### Collected data
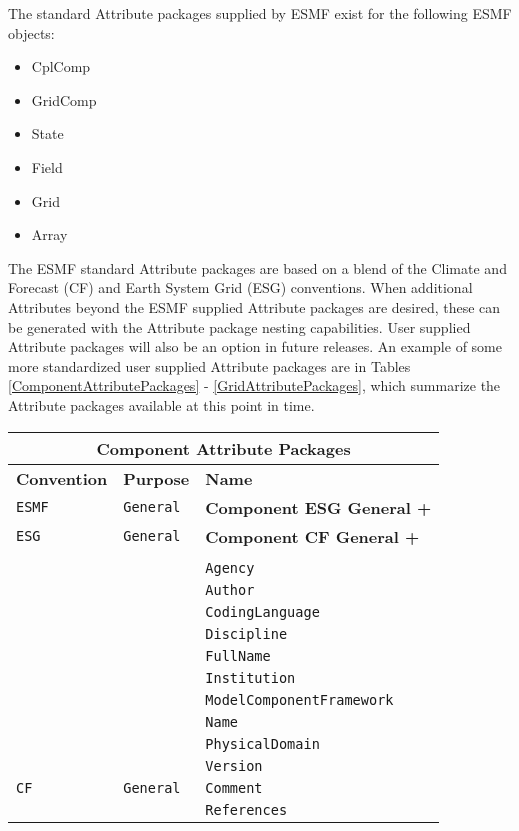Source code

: The standard Attribute packages supplied by ESMF exist for the following ESMF objects:

\begin{itemize}
\item CplComp
\item GridComp
\item State
\item Field
\item Grid
\item Array
\end{itemize}

The ESMF standard Attribute packages are based on a blend of the Climate and Forecast (CF) and Earth System Grid (ESG) conventions.  When additional Attributes beyond the ESMF supplied Attribute packages are desired, these can be generated with the Attribute package nesting capabilities.  User supplied Attribute packages will also be an option in future releases.  An example of some more standardized user supplied Attribute packages are in Tables \ref{ComponentAttributePackages} - \ref{GridAttributePackages}, which summarize the Attribute packages available at this point in time.

\vspace{18pt}

\begin{tabular}{|p{4cm}|p{4cm}|p{6cm}|}
\hline
\multicolumn{3}{|c|}{{\bf \large Component Attribute Packages}} \\
\hline\hline
{\bf Convention} & {\bf Purpose} & {\bf Name} \\
\hline\hline
{\tt ESMF} & {\tt General} & {\bf Component ESG General +} \\
{\tt ESG} & {\tt General} & {\bf Component CF General +} \\
     & & \\
     & & {\tt Agency} \\
     & & {\tt Author} \\
     & & {\tt CodingLanguage}  \\
     & & {\tt Discipline}  \\
     & & {\tt FullName} \\
     & & {\tt Institution} \\
     & & {\tt ModelComponentFramework} \\
     & & {\tt Name} \\
     & & {\tt PhysicalDomain}\\
     & & {\tt Version} \\ 
\hline
{\tt CF} & {\tt General} & {\tt Comment}\\
     & & {\tt References} \\
\hline
\end{tabular}
\label{ComponentAttributePackages}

### What is being asked
Each line from the one with "The ESMF standard" through the last line of the records must be written out word for word. Include nothing else.

### Solution to the exercise
The ESMF standard Attribute packages are based on a blend of the Climate and Forecast (CF) and Earth System Grid (ESG) conventions.  When additional Attributes beyond the ESMF supplied Attribute packages are desired, these can be generated with the Attribute package nesting capabilities.  User supplied Attribute packages will also be an option in future releases.  An example of some more standardized user supplied Attribute packages are in Tables \ref{ComponentAttributePackages} - \ref{GridAttributePackages}, which summarize the Attribute packages available at this point in time.

\vspace{18pt}

\begin{tabular}{|p{4cm}|p{4cm}|p{6cm}|}
\hline
\multicolumn{3}{|c|}{{\bf \large Component Attribute Packages}} \\
\hline\hline
{\bf Convention} & {\bf Purpose} & {\bf Name} \\
\hline\hline
{\tt ESMF} & {\tt General} & {\bf Component ESG General +} \\
{\tt ESG} & {\tt General} & {\bf Component CF General +} \\
     & & \\
     & & {\tt Agency} \\
     & & {\tt Author} \\
     & & {\tt CodingLanguage}  \\
     & & {\tt Discipline}  \\
     & & {\tt FullName} \\
     & & {\tt Institution} \\
     & & {\tt ModelComponentFramework} \\
     & & {\tt Name} \\
     & & {\tt PhysicalDomain}\\
     & & {\tt Version} \\ 
\hline
{\tt CF} & {\tt General} & {\tt Comment}\\
     & & {\tt References} \\
\hline
\end{tabular}
\label{ComponentAttributePackages}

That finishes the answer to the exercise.